= Problem statement =
Whenever a line in the entries includes the word "процессе", copy that line out.

= Data section =

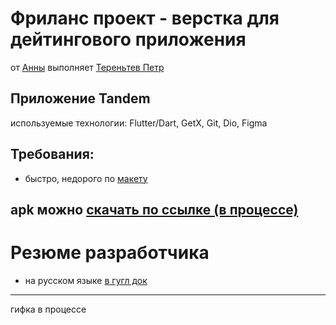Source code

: # Фриланс проект - верстка для дейтингового приложения
от [Анны](https://t.me/kkkotovaa) выполняет [Тереньтев Петр](https://career.habr.com/poteryal_trusy)

## Приложение Tandem
используемые технологии: Flutter/Dart, GetX, Git, Dio, Figma

## Требования:
- быстро, недорого по [макету](https://www.figma.com/file/KswYuwsMpuM8m6keyhfphn/Tandem?node-id=808%3A243)


## apk можно [скачать по ссылке (в процессе)]()

# Резюме разработчика
- на русском языке [в гугл док](https://docs.google.com/document/d/1CCfJFvgmqnxjfiOAsmCUO2wQwqHyatsAuDBLwni1FnI/edit)

---
гифка в процессе




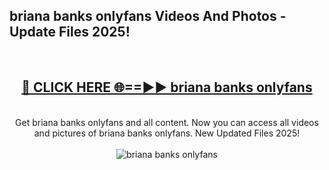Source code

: <h2>briana banks onlyfans Videos And Photos - Update Files 2025!</h2>
<br>
<div align="center">
<h2><a href="https://linkcuts.com/hfmhzwbr" rel="nofollow">🔴 CLICK HERE 🌐==►► briana banks onlyfans</a></h2>
<br>
Get briana banks onlyfans and all content. Now you can access all videos and pictures of briana banks onlyfans. New Updated Files 2025!
<br>
<br>
<a href="https://linkcuts.com/hfmhzwbr" rel="nofollow" data-target="animated-image.originalLink"><img src="https://i.ibb.co.com/WyWwxjT/player-gif2.gif" alt="briana banks onlyfans" style="max-width: 100%; display: inline-block;" data-target="animated-image.originalImage"></a>
</div>
<br>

= Task result =
## apk можно [скачать по ссылке (в процессе)]()
гифка в процессе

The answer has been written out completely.